Para entender qué es un servidor dedicado se puede utilizar el siguiente símil: un servidor dedicado es para el cliente lo que un chalet independiente es a su propietario. La casa está sola, sin casas ni vecinos alrededor que puedan molestar. Se trata del poder único y exclusivo de una computadora física, en otras palabras: tienes a tu disposición una máquina electrónica que trabaja a gran velocidad únicamente para ti.

El funcionamiento de los servidores dedicados difiere de cualquier sistema compartido, pues la seguridad, la configuración, las aplicaciones y otros aspectos dependerán totalmente del cliente que contrata el servicio. Este tendrá acceso y control exclusivo y completo de los recursos de la computadora. Sin embargo, cabe destacar dos tipos: administrados y no administrados.
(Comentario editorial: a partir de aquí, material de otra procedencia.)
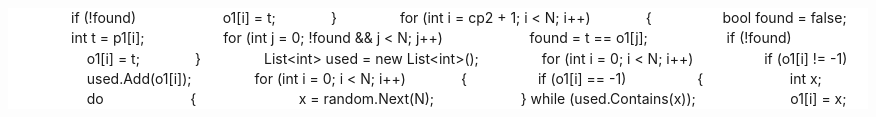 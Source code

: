 &nbsp;&nbsp;&nbsp;&nbsp;&nbsp;&nbsp;&nbsp;&nbsp;&nbsp;&nbsp;&nbsp;&nbsp;&nbsp;&nbsp;&nbsp;&nbsp;<span class="cs__keyword">if</span>&nbsp;(!found)&nbsp;
&nbsp;&nbsp;&nbsp;&nbsp;&nbsp;&nbsp;&nbsp;&nbsp;&nbsp;&nbsp;&nbsp;&nbsp;&nbsp;&nbsp;&nbsp;&nbsp;&nbsp;&nbsp;&nbsp;&nbsp;o1[i]&nbsp;=&nbsp;t;&nbsp;
&nbsp;&nbsp;&nbsp;&nbsp;&nbsp;&nbsp;&nbsp;&nbsp;&nbsp;&nbsp;&nbsp;&nbsp;}&nbsp;
&nbsp;
&nbsp;&nbsp;&nbsp;&nbsp;&nbsp;&nbsp;&nbsp;&nbsp;&nbsp;&nbsp;&nbsp;&nbsp;<span class="cs__keyword">for</span>&nbsp;(<span class="cs__keyword">int</span>&nbsp;i&nbsp;=&nbsp;cp2&nbsp;&#43;&nbsp;<span class="cs__number">1</span>;&nbsp;i&nbsp;&lt;&nbsp;N;&nbsp;i&#43;&#43;)&nbsp;
&nbsp;&nbsp;&nbsp;&nbsp;&nbsp;&nbsp;&nbsp;&nbsp;&nbsp;&nbsp;&nbsp;&nbsp;{&nbsp;
&nbsp;&nbsp;&nbsp;&nbsp;&nbsp;&nbsp;&nbsp;&nbsp;&nbsp;&nbsp;&nbsp;&nbsp;&nbsp;&nbsp;&nbsp;&nbsp;<span class="cs__keyword">bool</span>&nbsp;found&nbsp;=&nbsp;<span class="cs__keyword">false</span>;&nbsp;
&nbsp;&nbsp;&nbsp;&nbsp;&nbsp;&nbsp;&nbsp;&nbsp;&nbsp;&nbsp;&nbsp;&nbsp;&nbsp;&nbsp;&nbsp;&nbsp;<span class="cs__keyword">int</span>&nbsp;t&nbsp;=&nbsp;p1[i];&nbsp;
&nbsp;
&nbsp;&nbsp;&nbsp;&nbsp;&nbsp;&nbsp;&nbsp;&nbsp;&nbsp;&nbsp;&nbsp;&nbsp;&nbsp;&nbsp;&nbsp;&nbsp;<span class="cs__keyword">for</span>&nbsp;(<span class="cs__keyword">int</span>&nbsp;j&nbsp;=&nbsp;<span class="cs__number">0</span>;&nbsp;!found&nbsp;&amp;&amp;&nbsp;j&nbsp;&lt;&nbsp;N;&nbsp;j&#43;&#43;)&nbsp;
&nbsp;&nbsp;&nbsp;&nbsp;&nbsp;&nbsp;&nbsp;&nbsp;&nbsp;&nbsp;&nbsp;&nbsp;&nbsp;&nbsp;&nbsp;&nbsp;&nbsp;&nbsp;&nbsp;&nbsp;found&nbsp;=&nbsp;t&nbsp;==&nbsp;o1[j];&nbsp;
&nbsp;
&nbsp;&nbsp;&nbsp;&nbsp;&nbsp;&nbsp;&nbsp;&nbsp;&nbsp;&nbsp;&nbsp;&nbsp;&nbsp;&nbsp;&nbsp;&nbsp;<span class="cs__keyword">if</span>&nbsp;(!found)&nbsp;
&nbsp;&nbsp;&nbsp;&nbsp;&nbsp;&nbsp;&nbsp;&nbsp;&nbsp;&nbsp;&nbsp;&nbsp;&nbsp;&nbsp;&nbsp;&nbsp;&nbsp;&nbsp;&nbsp;&nbsp;o1[i]&nbsp;=&nbsp;t;&nbsp;
&nbsp;&nbsp;&nbsp;&nbsp;&nbsp;&nbsp;&nbsp;&nbsp;&nbsp;&nbsp;&nbsp;&nbsp;}&nbsp;
&nbsp;
&nbsp;&nbsp;&nbsp;&nbsp;&nbsp;&nbsp;&nbsp;&nbsp;&nbsp;&nbsp;&nbsp;&nbsp;List&lt;<span class="cs__keyword">int</span>&gt;&nbsp;used&nbsp;=&nbsp;<span class="cs__keyword">new</span>&nbsp;List&lt;<span class="cs__keyword">int</span>&gt;();&nbsp;
&nbsp;
&nbsp;&nbsp;&nbsp;&nbsp;&nbsp;&nbsp;&nbsp;&nbsp;&nbsp;&nbsp;&nbsp;&nbsp;<span class="cs__keyword">for</span>&nbsp;(<span class="cs__keyword">int</span>&nbsp;i&nbsp;=&nbsp;<span class="cs__number">0</span>;&nbsp;i&nbsp;&lt;&nbsp;N;&nbsp;i&#43;&#43;)&nbsp;
&nbsp;&nbsp;&nbsp;&nbsp;&nbsp;&nbsp;&nbsp;&nbsp;&nbsp;&nbsp;&nbsp;&nbsp;&nbsp;&nbsp;&nbsp;&nbsp;<span class="cs__keyword">if</span>&nbsp;(o1[i]&nbsp;!=&nbsp;-<span class="cs__number">1</span>)&nbsp;
&nbsp;&nbsp;&nbsp;&nbsp;&nbsp;&nbsp;&nbsp;&nbsp;&nbsp;&nbsp;&nbsp;&nbsp;&nbsp;&nbsp;&nbsp;&nbsp;&nbsp;&nbsp;&nbsp;&nbsp;used.Add(o1[i]);&nbsp;
&nbsp;
&nbsp;&nbsp;&nbsp;&nbsp;&nbsp;&nbsp;&nbsp;&nbsp;&nbsp;&nbsp;&nbsp;&nbsp;<span class="cs__keyword">for</span>&nbsp;(<span class="cs__keyword">int</span>&nbsp;i&nbsp;=&nbsp;<span class="cs__number">0</span>;&nbsp;i&nbsp;&lt;&nbsp;N;&nbsp;i&#43;&#43;)&nbsp;
&nbsp;&nbsp;&nbsp;&nbsp;&nbsp;&nbsp;&nbsp;&nbsp;&nbsp;&nbsp;&nbsp;&nbsp;{&nbsp;
&nbsp;&nbsp;&nbsp;&nbsp;&nbsp;&nbsp;&nbsp;&nbsp;&nbsp;&nbsp;&nbsp;&nbsp;&nbsp;&nbsp;&nbsp;&nbsp;<span class="cs__keyword">if</span>&nbsp;(o1[i]&nbsp;==&nbsp;-<span class="cs__number">1</span>)&nbsp;
&nbsp;&nbsp;&nbsp;&nbsp;&nbsp;&nbsp;&nbsp;&nbsp;&nbsp;&nbsp;&nbsp;&nbsp;&nbsp;&nbsp;&nbsp;&nbsp;{&nbsp;
&nbsp;&nbsp;&nbsp;&nbsp;&nbsp;&nbsp;&nbsp;&nbsp;&nbsp;&nbsp;&nbsp;&nbsp;&nbsp;&nbsp;&nbsp;&nbsp;&nbsp;&nbsp;&nbsp;&nbsp;<span class="cs__keyword">int</span>&nbsp;x;&nbsp;
&nbsp;
&nbsp;&nbsp;&nbsp;&nbsp;&nbsp;&nbsp;&nbsp;&nbsp;&nbsp;&nbsp;&nbsp;&nbsp;&nbsp;&nbsp;&nbsp;&nbsp;&nbsp;&nbsp;&nbsp;&nbsp;<span class="cs__keyword">do</span>&nbsp;
&nbsp;&nbsp;&nbsp;&nbsp;&nbsp;&nbsp;&nbsp;&nbsp;&nbsp;&nbsp;&nbsp;&nbsp;&nbsp;&nbsp;&nbsp;&nbsp;&nbsp;&nbsp;&nbsp;&nbsp;{&nbsp;
&nbsp;&nbsp;&nbsp;&nbsp;&nbsp;&nbsp;&nbsp;&nbsp;&nbsp;&nbsp;&nbsp;&nbsp;&nbsp;&nbsp;&nbsp;&nbsp;&nbsp;&nbsp;&nbsp;&nbsp;&nbsp;&nbsp;&nbsp;&nbsp;x&nbsp;=&nbsp;random.Next(N);&nbsp;
&nbsp;&nbsp;&nbsp;&nbsp;&nbsp;&nbsp;&nbsp;&nbsp;&nbsp;&nbsp;&nbsp;&nbsp;&nbsp;&nbsp;&nbsp;&nbsp;&nbsp;&nbsp;&nbsp;&nbsp;}&nbsp;<span class="cs__keyword">while</span>&nbsp;(used.Contains(x));&nbsp;
&nbsp;
&nbsp;&nbsp;&nbsp;&nbsp;&nbsp;&nbsp;&nbsp;&nbsp;&nbsp;&nbsp;&nbsp;&nbsp;&nbsp;&nbsp;&nbsp;&nbsp;&nbsp;&nbsp;&nbsp;&nbsp;o1[i]&nbsp;=&nbsp;x;&nbsp;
Los administrados son coordinados y organizados por el equipo técnico oportuno al que se hayan contratado los servicios. La ventaja del servidor dedicado administrado es que el cliente puede desentenderse tanto del mantenimiento del software como del hardware del equipo, de forma que solo tienen que ocuparse de la creación y modificación de alojamientos y de su gestión individual desde un panel de control.

Existen múltiples ventajas de los servidores dedicados administrados:

  • 100% gestionado: el mantenimiento del servidor queda a cargo de expertos en administración de sistemas que se encargan de actualizarlo y monitorizarlo, así como de la resolución de incidencias y de la instalación de software extra. De esta manera, el cliente puede olvidarse de la administración y centrarse en sus proyectos.

 

  • Back-ups diarios: se realizan copias de seguridad de los sitios web alojados en la plataforma. En Binhex, por ejemplo, mantenemos durante 5 días copias de las máquinas virtuales enteras y a su vez, realizamos dos copias diarias de las bases de datos de Odoo, las cuales mantenemos durante 15 días.

 

  • Flexibilidad: La flexibilidad de un entorno de virtualización permite trasladar las instancias a distintos hardware dentro de un clúster compuesto por varios servidores. Así, la máquina virtual puede seguir funcionando y teniendo mayor disponibilidad en caso de fallo de hardware.

 

Pero no todo el mundo necesita un servidor dedicado. Las pequeñas webs o blogs sin un tráfico especialmente elevado no precisan de tan alta velocidad de carga. Sin embargo, otro tipo de webs con más funcionalidades, tiendas online con mucho movimiento, páginas en las que se realizan transacciones de dinero y, en definitiva, todo tipo de proyectos web complejos con mucha actividad sí requieren de mayores recursos para su correcto funcionamiento.